How bulk loading with COPY can be 300% times faster in Postgres 16 Beta 1
In episode 70 of “5mins of Postgres” I want to talk about Postgres 16 Beta 1 being released and how one of its improvements can allow you to bulk load about 300% times faster with COPY. The reason for this being an improvement to relation extension locks.
Share this episode: Click here to share this episode on twitter, or sign up for our newsletter and subscribe to our YouTube channel.
Transcript
Let's jump in!
Getting started with Postgres 16 Beta 1
Last week, the first beta release of Postgres 16 was officially announced. This means this is a good time to start testing Postgres 16 to see if the new features contain any bugs, or if you feel that there's something, for example, not well written in the documentation that could use clarification.

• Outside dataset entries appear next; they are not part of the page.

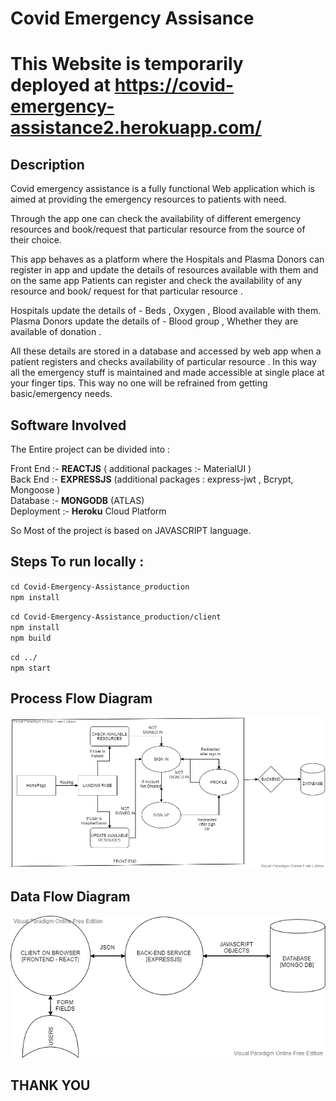 # Covid Emergency Assisance

# This Website is temporarily deployed at https://covid-emergency-assistance2.herokuapp.com/

## Description
Covid emergency assistance is a fully functional Web application which is aimed at providing the emergency resources to patients with need. 

Through the app one can check the availability of different emergency resources and book/request that particular resource from the source of their choice.

This app behaves as a platform where the Hospitals and Plasma Donors can register in app and update the details of resources available with them and on the same app Patients can register and check the availability of any resource and book/ request for that particular resource .

Hospitals update the details of - Beds , Oxygen , Blood available with them. 
Plasma Donors update the details of - Blood group , Whether they are available of donation .

All these details are stored in a database and accessed by web app when a patient registers and checks availability of particular resource . In this way all the emergency stuff is maintained and made accessible at single place at your finger tips. This way no one will be refrained from getting basic/emergency needs.

## Software Involved

The Entire project can be divided into : 

Front End :-  **REACTJS** ( additional packages :- MaterialUI )  
Back End :-  **EXPRESSJS** (additional packages : express-jwt , Bcrypt, Mongoose )  
Database :-  **MONGODB** (ATLAS)  
Deployment :- **Heroku** Cloud Platform  

So Most of the project is based on JAVASCRIPT language.

## Steps To run locally :

`cd Covid-Emergency-Assistance_production`  
`npm install`  

`cd Covid-Emergency-Assistance_production/client`  
`npm install`  
`npm build`  

`cd ../`  
`npm start`

## Process Flow Diagram

![Process Flow Diagram](ProcessFlowImage.png)  

## Data Flow Diagram

![Data Flow Diagram](DataFlowDiagram.png)


## THANK YOU



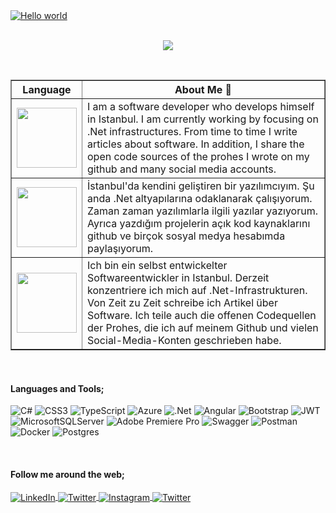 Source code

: <div>
  <a target="_blank" rel="noopener noreferrer nofollow" href="https://raw.githubusercontent.com/sagar-viradiya/sagar-viradiya/master/resources/banner.png"><img src="https://raw.githubusercontent.com/sagar-viradiya/sagar-viradiya/master/resources/banner.png" alt="Hello world" style="max-width: 100%;"></a>
 </div>
 
<br>

<p align="center">
    <img src="https://readme-typing-svg.herokuapp.com/?lines=Hello+Welcome+to+my+Github+page;I+am+a+Fullstack+Software+Developer&font=Fira%20Code&center=true&width=740&height=45&color=293462&vCenter=true&size=30">
</p>

<br>

<table border="1" width="70%" cellpadding="10" cellspacing="10">
    <thead>
      <tr>
        <th>Language</th>
        <th>About Me 💬</th>
      </tr>
    </thead>
    <tbody>
        <tr>
            <td><img src="https://bewerbung.co/wp-content/uploads/2018/07/bewerbung-englisch.jpg" width='96'></td>
            <td>I am a software developer who develops himself in Istanbul. I am currently working by focusing on .Net infrastructures. From time to time I write articles about software. In addition, I share the open code sources of the prohes I wrote on my github and many social media accounts.
            </td>
         </tr>
          <tr>
            <td><img src="https://upload.wikimedia.org/wikipedia/commons/thumb/b/b4/Flag_of_Turkey.svg/1200px-Flag_of_Turkey.svg.png" width='96'></td>
            <td>İstanbul'da kendini geliştiren bir yazılımcıyım. Şu anda .Net altyapılarına odaklanarak çalışıyorum. Zaman zaman yazılımlarla ilgili yazılar yazıyorum. Ayrıca yazdığım projelerin açık kod kaynaklarını github ve birçok sosyal medya hesabımda paylaşıyorum.
          </td>
          </tr>
          <tr>
            <td><img src="https://upload.wikimedia.org/wikipedia/en/thumb/b/ba/Flag_of_Germany.svg/1200px-Flag_of_Germany.svg.png" width='96'></td>
            <td>Ich bin ein selbst entwickelter Softwareentwickler in Istanbul. Derzeit konzentriere ich mich auf .Net-Infrastrukturen. Von Zeit zu Zeit schreibe ich Artikel über Software. Ich teile auch die offenen Codequellen der Prohes, die ich auf meinem Github und vielen Social-Media-Konten geschrieben habe.</td>
          </tr>
    </tbody>
</table>

<br>

<h4>Languages and Tools;</h4>

![C#](https://img.shields.io/badge/c%23-%23239120.svg?style=flat&logo=c-sharp&logoColor=white) 
![CSS3](https://img.shields.io/badge/css3-%231572B6.svg?style=flat&logo=css3&logoColor=white) 
![TypeScript](https://img.shields.io/badge/typescript-%23007ACC.svg?style=flat&logo=typescript&logoColor=white) 
![Azure](https://img.shields.io/badge/azure-%230072C6.svg?style=flat&logo=azure-devops&logoColor=white) 
![.Net](https://img.shields.io/badge/.NET-5C2D91?style=flat&logo=.net&logoColor=white) 
![Angular](https://img.shields.io/badge/angular-%23DD0031.svg?style=flat&logo=angular&logoColor=white) 
![Bootstrap](https://img.shields.io/badge/bootstrap-%23563D7C.svg?style=flat&logo=bootstrap&logoColor=white) 
![JWT](https://img.shields.io/badge/JWT-black?style=flat&logo=JSON%20web%20tokens) 
![MicrosoftSQLServer](https://img.shields.io/badge/Microsoft%20SQL%20Sever-CC2927?style=flat&logo=microsoft%20sql%20server&logoColor=white) 
![Adobe Premiere Pro](https://img.shields.io/badge/Adobe%20Premiere%20Pro-9999FF.svg?style=flat&logo=Adobe%20Premiere%20Pro&logoColor=white) 
![Swagger](https://img.shields.io/badge/-Swagger-%23Clojure?style=flat&logo=swagger&logoColor=white) 
![Postman](https://img.shields.io/badge/Postman-FF6C37?style=flat&logo=postman&logoColor=white) 
![Docker](https://img.shields.io/badge/docker-%230db7ed.svg?style=flat&logo=docker&logoColor=white) 
![Postgres](https://img.shields.io/badge/postgres-%23316192.svg?style=flat&logo=postgresql&logoColor=white)


<br>

   <div>
        <h4>Follow me around the web;</h4>
    </div>
    <div>
        <a href="https://www.linkedin.com/in/muhammed-y%C3%BCceda%C4%9F-187533250/" target="_blank">
            <img align="center" src="https://img.shields.io/badge/LinkedIn-%230077B5.svg?&style=flat-square&logo=linkedin&logoColor=white" alt="LinkedIn">
        </a>
        <a href="https://medium.com/@muhammedyucedag" target="_blank"  rel="noopener">
            <img align="center" src="https://img.shields.io/badge/Medium-%23333.svg?style=flat-square&logo=medium&logoColor=white" alt="Twitter">
        </a>
        <a href="https://www.instagram.com/muhammedyuceedag/" target="_blank">
            <img align="center" src="https://img.shields.io/badge/Instagram-%23E4405F.svg?&style=flat-square&logo=instagram&logoColor=white" alt="Instagram">
        </a>
        <a href="https://twitter.com/MuhammedYucedg" target="_blank"  rel="noopener">
            <img align="center" src="https://img.shields.io/badge/Twitter-%231877F2.svg?style=flat-square&logo=twitter&logoColor=white" alt="Twitter">
        </a>
    </div>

Note that Postgres 16 will probably come out officially in September or October. So it's still a couple of months until then, but this is really the time now to give feedback to the community and to the patch authors so that they can incorporate your feedback ahead of the release. If you want to test out Postgres 16, you can follow the instructions on the Postgres website, or for some providers like Amazon RDS, they also offer Postgres 16 Beta 1 in their preview environments, so you can try it out that way.
Looking at what is included in Postgres 16, we talked about quite a few features already in previous 5mins of Postgres episodes, I’ll link them at the end of this article. But, if you're curious about a summary you can look at the release announcement here, or you can also look at the release notes in the Postgres documentation.

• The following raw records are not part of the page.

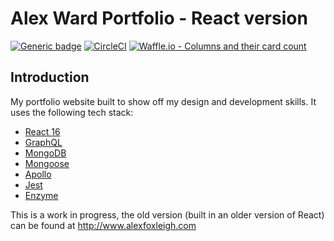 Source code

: # Alex Ward Portfolio - React version  

[![Generic badge](https://img.shields.io/badge/under-construction-red.svg)](https://shields.io/)
[![CircleCI](https://circleci.com/gh/foxleigh81/alex-foxleigh-portfolio.svg?style=shield)](https://circleci.com/gh/foxleigh81/alex-foxleigh-portfolio)
[![Waffle.io - Columns and their card count](https://badge.waffle.io/foxleigh81/alex-foxleigh-portfolio.svg?columns=Backlog,To%20Do,Blocked,In%20Progress,Done)](https://waffle.io/foxleigh81/alex-foxleigh-portfolio)

## Introduction  

My portfolio website built to show off my design and development skills. It uses the following tech stack:

- [React 16](https://reactjs.org/)
- [GraphQL](https://graphql.org/)
- [MongoDB](https://www.mongodb.com/)
- [Mongoose](http://mongoosejs.com/)
- [Apollo](https://www.apollographql.com/)
- [Jest](https://facebook.github.io/jest/)
- [Enzyme](http://airbnb.io/enzyme/)

This is a work in progress, the old version (built in an older version of React) can be found at http://www.alexfoxleigh.com
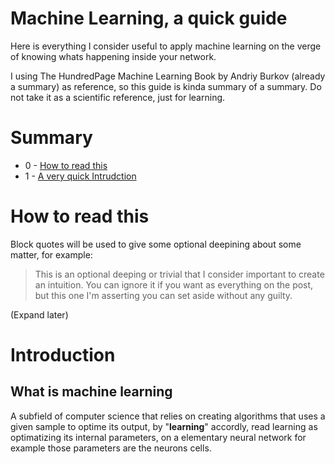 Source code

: # Machine Learning, a quick guide

Here is everything I consider useful to apply machine learning on the verge of knowing whats happening inside your network.

I using The HundredPage Machine Learning Book by Andriy Burkov (already a summary) as reference, so this guide is kinda summary of a summary. Do not take it as a scientific reference, just for learning.

# Summary

- 0 - [How to read this](#how-to-read-this)
- 1 - [A very quick Intrudction](#Introduction)

# How to read this

Block quotes will be used to give some optional deepining about some matter, for example:

> This is an optional deeping or trivial that I consider important to create an intuition.
> You can ignore it if you want as everything on the post, but this one I'm asserting you can set aside without any guilty.

(Expand later)

# Introduction

## What is machine learning

A subfield of computer science that relies on creating algorithms that uses a given sample to optime its output, by "**learning**" accordly, read learning as optimatizing its internal parameters, on a elementary neural network for example those parameters are the neurons cells.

Speeding up Postgres performance in PG16 Beta 1
I wanted to spend today talking a little bit more about one of the features I haven't previously looked at closer, which is mentioned in the release notes as “improving the performance of the concurrent bulk loading of data using COPY up to 300%”. This doesn't always apply, but in some cases you will see your COPY
being much faster in Postgres 16.
Now, what stands behind that sentence? When you look at the release notes this is a bit more hidden. In the release notes, this is related to the item that says "allow more efficient addition of heap and index pages".
This means that this has to do with copying data into a table and the file on disk becoming larger as you're copying data in.
This is a patch that Andres Freund committed a couple of weeks ago, shortly before the feature freeze. The background on this is a longer mailing list thread, but the context here is that Andres and team have been working on asynchronous I/O in Postgres. And asynchronous I/O is not going to make it in Postgres 16, there were a couple of patches that relate to it like this one, but Postgres 17 is going to be the first release where there is actually going to be interesting, I would say, async I/O benefits.
Improving relation extension locks in Postgres 16 Beta 1
However, this particular patch here tried to resolve one of the particular bottlenecks that show even today and that don't actually need async I/O, they just need a better way of handling what's called relation extension locks.
Today, when you're adding data into a table and you're creating new pages in the table, each time that Postgres is adding a new page it has to hold this relation extension lock. And there's a lot of work that used to be done whilst holding that lock. As Andres describes in his mailing list thread, it’s really way too much work whilst holding that lock. The refactoring work that Andres worked on in Postgres 16 relates to reducing the time that relation extension lock is held.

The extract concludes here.